The Mask Collectors

A murder investigation becomes a dance with the devil in a breakthrough novel of illusion, conspiracy, and belief.

The alumni of an international boarding school have gathered at a campground in rural New Jersey when a scream breaks the silence of the woods. Classmates are shocked to find journalist Angie Osborne suddenly dead. The medical examiner’s report isn’t what anyone expects. Oddly, the death scene reminds anthropologist Duncan McCloud of a thovile, a Sri Lankan ritual he’s spent years studying.

When Duncan’s new employer, a pharmaceutical giant, sends him overseas under shadowy pretenses, and his wife, Dr. Grace McCloud, starts to receive anonymous warnings to doubt everyone and everything, the threads of a sweeping conspiracy begin to unravel. Risking more than their own lives, Duncan and Grace embark on a treacherous journey through occult ceremonies and their own hidden pasts to discover a secret worth killing for.

In taut, precise language, Ruvanee Pietersz Vilhauer’s debut novel The Mask Collectors tells a story about deception, the power of belief, and what is left unspoken between husbands and wives.

The Water Diviner and Other Stories

In this thought-provoking collection, Sri Lankan immigrants grapple with events that challenge perspectives and alter lives.

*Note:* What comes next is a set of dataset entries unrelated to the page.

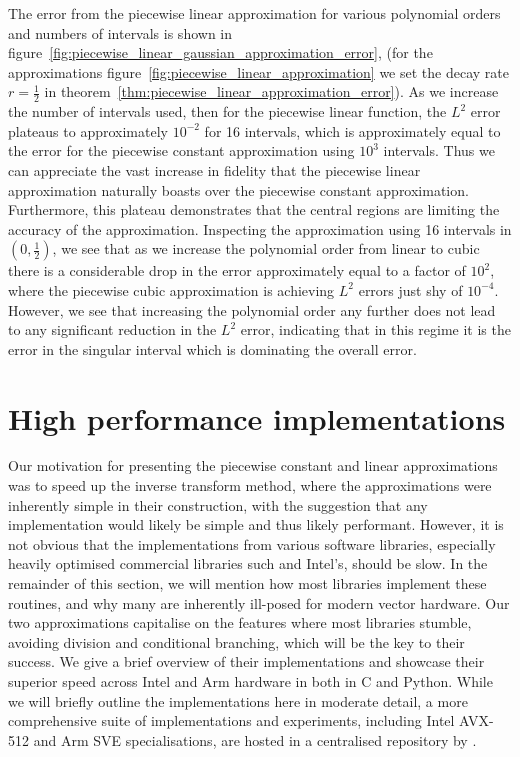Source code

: \documentclass[manuscript,review]{acmart}
\begin{document}
The error from the piecewise linear approximation for various polynomial orders and numbers of intervals is shown in figure~\ref{fig:piecewise_linear_gaussian_approximation_error}, (for the approximations figure~\ref{fig:piecewise_linear_approximation} we set the decay rate $ r = \tfrac{1}{2} $ in theorem~\ref{thm:piecewise_linear_approximation_error}). As we increase the number of intervals used, then for the piecewise linear function, the $ L^2 $ error plateaus to approximately $ 10^{-2} $ for 16 intervals, which is approximately equal to the error for the piecewise constant approximation using $ 10^3 $ intervals. Thus we can appreciate the vast increase in fidelity that the piecewise linear approximation naturally boasts over the piecewise constant approximation. Furthermore, this plateau demonstrates that the central regions are limiting the accuracy of the approximation. Inspecting the approximation using 16 intervals in $ (0, \tfrac{1}{2}) $, we see that as we increase the polynomial order from linear to cubic there is a considerable drop in the error approximately equal to a factor of $ 10^2 $, where the piecewise cubic approximation is achieving $ L^2 $ errors just shy of $ 10^{-4} $. However, we see that increasing the polynomial order any further does not lead to any significant reduction in the $ L^2 $ error, indicating that in this regime it is the error in the singular interval which is dominating the overall error. 

\section{High performance implementations}
\label{sec:high_performance_impementations}

Our motivation for presenting the piecewise constant and linear approximations was to speed up the inverse transform method, where the approximations were inherently simple in their construction, with the suggestion that any implementation would likely be simple and thus likely performant. However, it is not obvious that the implementations from various software libraries, especially heavily optimised commercial libraries such and Intel's, should be slow. In the remainder of this section, we will mention how most libraries implement these routines, and why many are inherently ill-posed for modern vector hardware. Our two approximations capitalise on the features where most libraries stumble, avoiding division and conditional branching, which will be the key to their success. We give a brief overview of their implementations and showcase their superior speed across Intel and Arm hardware in both in C and Python. While we will briefly outline the implementations here in moderate detail, a more comprehensive suite of implementations and experiments, including Intel AVX-512 and Arm SVE specialisations, are hosted in a centralised repository by \citet{sheridan2020approximate_random}.
\end{document}
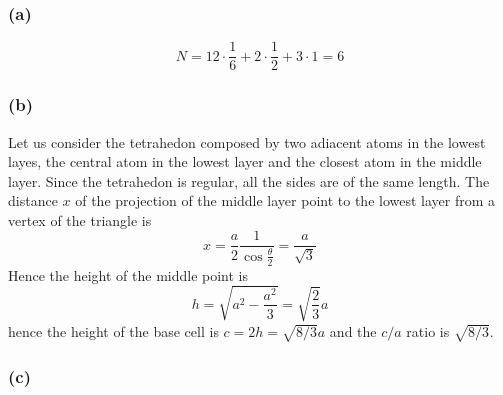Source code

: \subsubsection*{(a)}
$$N = 12 \cdot \frac{1}{6} + 2 \cdot \frac{1}{2} + 3 \cdot 1 = 6$$
\subsubsection*{(b)}
Let us consider the tetrahedon composed by two adiacent atoms in the lowest layes, the central atom in the lowest layer and the closest atom in the middle layer.
Since the tetrahedon is regular, all the sides are of the same length. The distance $x$ of the projection of the middle layer point to the lowest layer from a vertex of the triangle is 
$$x = \frac{a}{2}\frac{1}{\cos\frac{\theta}{2}} = \frac{a}{\sqrt{3}}$$
Hence the  height of the middle point is 
$$h = \sqrt{a^2 - \frac{a^2}{3}} = \sqrt{\frac{2}{3}}a$$ hence the height of the base cell is $c = 2h = \sqrt{8/3}a$ and the $c/a$ ratio is $\sqrt{8/3}$.
\subsubsection*{(c)}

A volunteer faces memories of wartime violence when she meets a cantankerous old lady on a Meals on Wheels route. A lonely widow obsessed with an impending apocalypse meets an oddly inspiring man. A maidservant challenges class divisions when she becomes an American professor’s wife. An angry tenant fights suspicion when her landlord is burgled. Hardened inmates challenge a young jail psychiatrist’s competence. A father wonders whether to expose his young son’s bully at a basketball game. A student facing poverty courts a benefactor. And in the depths of an isolated Wyoming winter, a woman tries to resist a con artist. These and other tales explore the immigrant experience with a piercing authenticity.

Editorial Reviews

  • “Mesmerizing, tranquil, and worldly, these stories kept me transfixed. Each is a long, beautiful excursion into the difficulty and suspense of human relationships. One emerges from the book believing life to be more peaceful and more intense than before. A wonderful, masterful work of art.”

    —Rebecca Lee, judge, Iowa Short Fiction Award

  • “With a steady hand, soft heart, and sharp insights, Ruvanee Pietersz Vilhauer miraculously balances the precarious beam of identity and cultural displacement. The stories in The Water Diviner speak straight to the soul, its universal aches and voids, and we are better for getting to know these characters.”

    —Nancy Zafris, author, The Home Jar: Stories

About Ruvanee Pietersz Vilhauer

Ruvanee Pietersz Vilhauer has worked as a science writer for NASA, a biology researcher and a therapist in various settings, including a jail. For many years, her day job has been as an academic psychologist. She has a Ph.D. in psychology from the University of Chicago and teaches at New York University. She grew up in Sri Lanka and lived in India, Thailand, Canada and Australia before settling in the United States. Her short fiction has been broadcast on BBC Radio 4, and her essays and short stories have appeared in The Kenyon Review, The Massachusetts Review, Notre Dame Review, The Summerset Review, Quiddity, Michigan Quarterly Review, Stand, The American Literary Review, The Examined Life, and many other venues. She won the Commonwealth Short Story Competition in 2004 and the Iowa Short Fiction Award in 2018. She lives in New Jersey with her family.